> **THE DATA**
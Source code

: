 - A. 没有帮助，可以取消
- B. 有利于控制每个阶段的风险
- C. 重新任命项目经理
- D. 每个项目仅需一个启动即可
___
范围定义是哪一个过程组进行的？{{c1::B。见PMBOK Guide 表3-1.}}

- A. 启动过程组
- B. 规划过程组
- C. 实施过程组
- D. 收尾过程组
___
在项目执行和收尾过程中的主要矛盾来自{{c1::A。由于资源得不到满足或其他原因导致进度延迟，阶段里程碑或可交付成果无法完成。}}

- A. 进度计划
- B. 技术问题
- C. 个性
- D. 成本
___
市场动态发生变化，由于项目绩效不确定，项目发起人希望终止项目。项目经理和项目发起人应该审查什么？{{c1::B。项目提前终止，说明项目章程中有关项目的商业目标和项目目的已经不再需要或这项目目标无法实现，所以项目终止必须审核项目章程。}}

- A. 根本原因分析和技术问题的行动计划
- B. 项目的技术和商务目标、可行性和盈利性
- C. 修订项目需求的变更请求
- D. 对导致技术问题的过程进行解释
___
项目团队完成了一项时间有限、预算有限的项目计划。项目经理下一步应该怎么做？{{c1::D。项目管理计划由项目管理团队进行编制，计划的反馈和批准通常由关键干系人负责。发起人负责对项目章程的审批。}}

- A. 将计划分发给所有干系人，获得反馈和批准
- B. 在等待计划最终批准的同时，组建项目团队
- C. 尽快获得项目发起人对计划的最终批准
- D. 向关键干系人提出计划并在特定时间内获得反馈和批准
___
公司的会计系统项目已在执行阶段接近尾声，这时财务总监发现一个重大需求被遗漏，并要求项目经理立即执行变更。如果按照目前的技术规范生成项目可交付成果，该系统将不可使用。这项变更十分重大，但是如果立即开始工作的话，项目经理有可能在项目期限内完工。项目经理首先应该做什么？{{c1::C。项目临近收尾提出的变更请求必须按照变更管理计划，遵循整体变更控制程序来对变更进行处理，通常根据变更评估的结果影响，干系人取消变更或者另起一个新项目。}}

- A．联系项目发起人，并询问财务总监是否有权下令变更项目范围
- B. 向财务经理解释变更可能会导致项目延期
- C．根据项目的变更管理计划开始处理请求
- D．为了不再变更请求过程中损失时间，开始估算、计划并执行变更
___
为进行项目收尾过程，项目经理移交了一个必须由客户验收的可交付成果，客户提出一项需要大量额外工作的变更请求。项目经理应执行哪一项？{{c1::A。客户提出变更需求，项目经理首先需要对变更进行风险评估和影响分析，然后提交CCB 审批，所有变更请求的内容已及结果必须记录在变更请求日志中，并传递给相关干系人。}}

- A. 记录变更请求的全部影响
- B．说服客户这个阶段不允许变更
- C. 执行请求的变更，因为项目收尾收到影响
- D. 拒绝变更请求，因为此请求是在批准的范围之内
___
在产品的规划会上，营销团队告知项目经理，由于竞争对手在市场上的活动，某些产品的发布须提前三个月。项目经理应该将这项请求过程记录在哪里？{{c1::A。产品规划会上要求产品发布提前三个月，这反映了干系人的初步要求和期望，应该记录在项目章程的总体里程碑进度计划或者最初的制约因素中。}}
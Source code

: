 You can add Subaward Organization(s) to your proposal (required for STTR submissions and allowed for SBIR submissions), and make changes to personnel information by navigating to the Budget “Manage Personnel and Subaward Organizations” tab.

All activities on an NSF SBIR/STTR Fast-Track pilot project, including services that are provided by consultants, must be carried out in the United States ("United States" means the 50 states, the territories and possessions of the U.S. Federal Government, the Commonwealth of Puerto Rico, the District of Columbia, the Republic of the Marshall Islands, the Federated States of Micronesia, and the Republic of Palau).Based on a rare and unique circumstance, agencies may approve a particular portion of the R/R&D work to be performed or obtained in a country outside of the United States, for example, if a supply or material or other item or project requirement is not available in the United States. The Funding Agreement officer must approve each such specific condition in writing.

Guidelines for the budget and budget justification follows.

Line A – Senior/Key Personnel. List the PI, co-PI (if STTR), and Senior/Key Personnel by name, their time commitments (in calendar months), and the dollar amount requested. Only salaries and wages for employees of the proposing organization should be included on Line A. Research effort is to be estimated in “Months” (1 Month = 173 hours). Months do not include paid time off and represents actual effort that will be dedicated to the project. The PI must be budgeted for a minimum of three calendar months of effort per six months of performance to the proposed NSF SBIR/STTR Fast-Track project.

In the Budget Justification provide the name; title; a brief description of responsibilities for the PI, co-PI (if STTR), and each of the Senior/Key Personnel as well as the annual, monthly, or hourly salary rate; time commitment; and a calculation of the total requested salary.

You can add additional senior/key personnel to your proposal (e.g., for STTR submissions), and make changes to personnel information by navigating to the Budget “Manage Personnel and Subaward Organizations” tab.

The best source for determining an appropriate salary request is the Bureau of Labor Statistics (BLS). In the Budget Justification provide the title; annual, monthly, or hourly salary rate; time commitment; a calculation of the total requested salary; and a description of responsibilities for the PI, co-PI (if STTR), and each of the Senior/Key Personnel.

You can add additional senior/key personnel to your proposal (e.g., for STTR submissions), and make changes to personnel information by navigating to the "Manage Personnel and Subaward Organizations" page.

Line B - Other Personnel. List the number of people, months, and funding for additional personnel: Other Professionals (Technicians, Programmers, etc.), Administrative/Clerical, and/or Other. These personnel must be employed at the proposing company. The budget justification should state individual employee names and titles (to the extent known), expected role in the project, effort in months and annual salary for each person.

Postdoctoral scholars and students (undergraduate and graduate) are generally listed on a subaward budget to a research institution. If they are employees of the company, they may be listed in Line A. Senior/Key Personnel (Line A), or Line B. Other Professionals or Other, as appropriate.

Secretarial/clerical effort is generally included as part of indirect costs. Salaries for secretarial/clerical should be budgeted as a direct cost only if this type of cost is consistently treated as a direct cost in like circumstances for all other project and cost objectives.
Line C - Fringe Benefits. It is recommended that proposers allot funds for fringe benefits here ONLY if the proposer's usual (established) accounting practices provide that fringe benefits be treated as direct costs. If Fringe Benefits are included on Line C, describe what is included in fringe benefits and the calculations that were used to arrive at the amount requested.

...

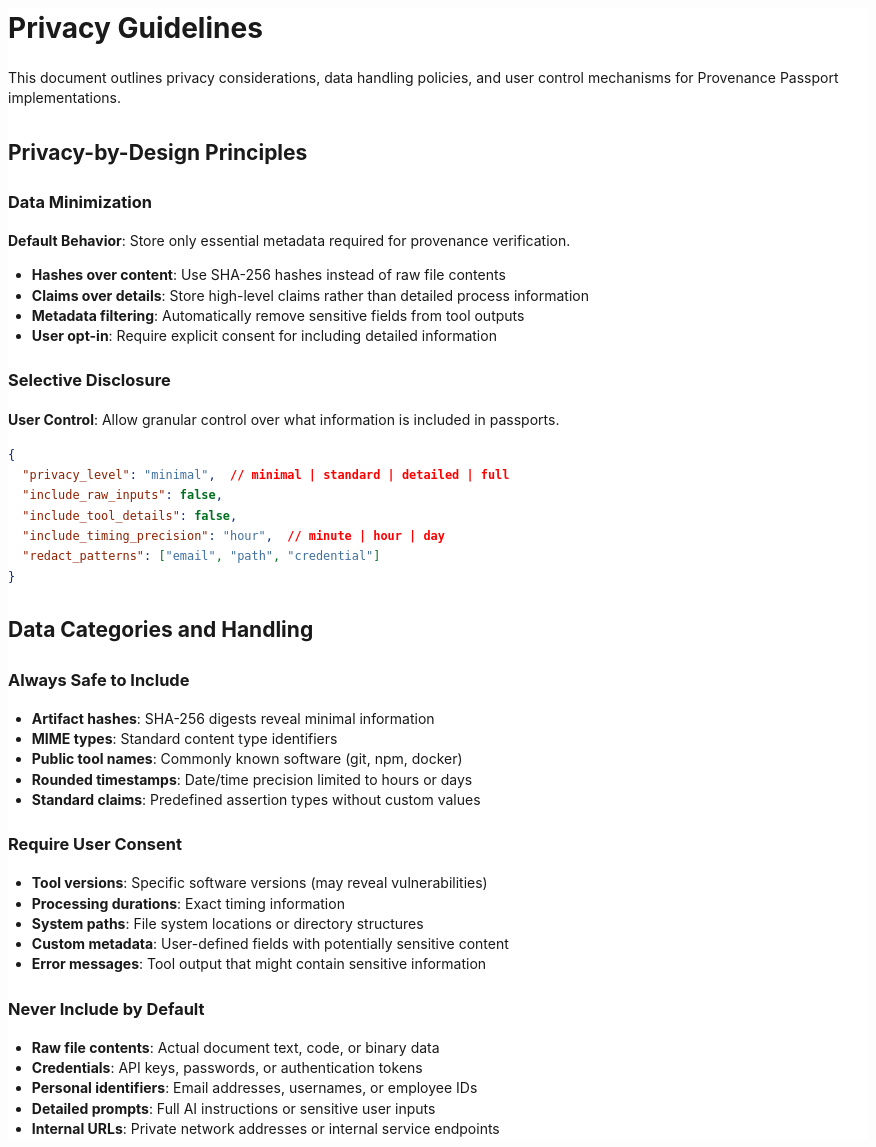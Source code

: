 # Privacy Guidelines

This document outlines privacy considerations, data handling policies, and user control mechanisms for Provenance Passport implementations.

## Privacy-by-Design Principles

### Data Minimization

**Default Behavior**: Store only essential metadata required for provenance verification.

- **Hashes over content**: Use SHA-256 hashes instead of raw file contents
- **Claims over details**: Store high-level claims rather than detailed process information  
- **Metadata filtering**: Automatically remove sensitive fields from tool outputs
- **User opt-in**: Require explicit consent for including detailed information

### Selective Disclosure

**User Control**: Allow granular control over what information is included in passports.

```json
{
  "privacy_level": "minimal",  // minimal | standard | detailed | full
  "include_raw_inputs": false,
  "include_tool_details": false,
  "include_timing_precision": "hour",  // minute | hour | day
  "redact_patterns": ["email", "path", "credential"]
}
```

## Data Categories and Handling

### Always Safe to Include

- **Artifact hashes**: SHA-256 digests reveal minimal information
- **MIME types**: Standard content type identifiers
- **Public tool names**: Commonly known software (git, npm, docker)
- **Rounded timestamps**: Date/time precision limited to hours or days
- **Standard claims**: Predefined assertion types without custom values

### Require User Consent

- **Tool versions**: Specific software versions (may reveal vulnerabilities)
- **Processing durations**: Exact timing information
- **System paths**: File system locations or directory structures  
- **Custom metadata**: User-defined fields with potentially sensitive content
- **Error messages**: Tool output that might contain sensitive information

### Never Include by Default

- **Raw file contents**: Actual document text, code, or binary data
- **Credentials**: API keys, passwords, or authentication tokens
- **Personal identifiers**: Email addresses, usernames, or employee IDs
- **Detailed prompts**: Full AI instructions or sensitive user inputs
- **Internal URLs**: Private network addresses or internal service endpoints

> **WHAT YOU ARE ASKED TO DO**
Where the listing above has a line with "- **Personal identifiers**: Email", start there, and output every line exactly through the line with "- **Internal URLs**: Private", which is also included.

> **SOLUTION FOR THIS EXERCISE**
- **Personal identifiers**: Email addresses, usernames, or employee IDs
- **Detailed prompts**: Full AI instructions or sensitive user inputs
- **Internal URLs**: Private network addresses or internal service endpoints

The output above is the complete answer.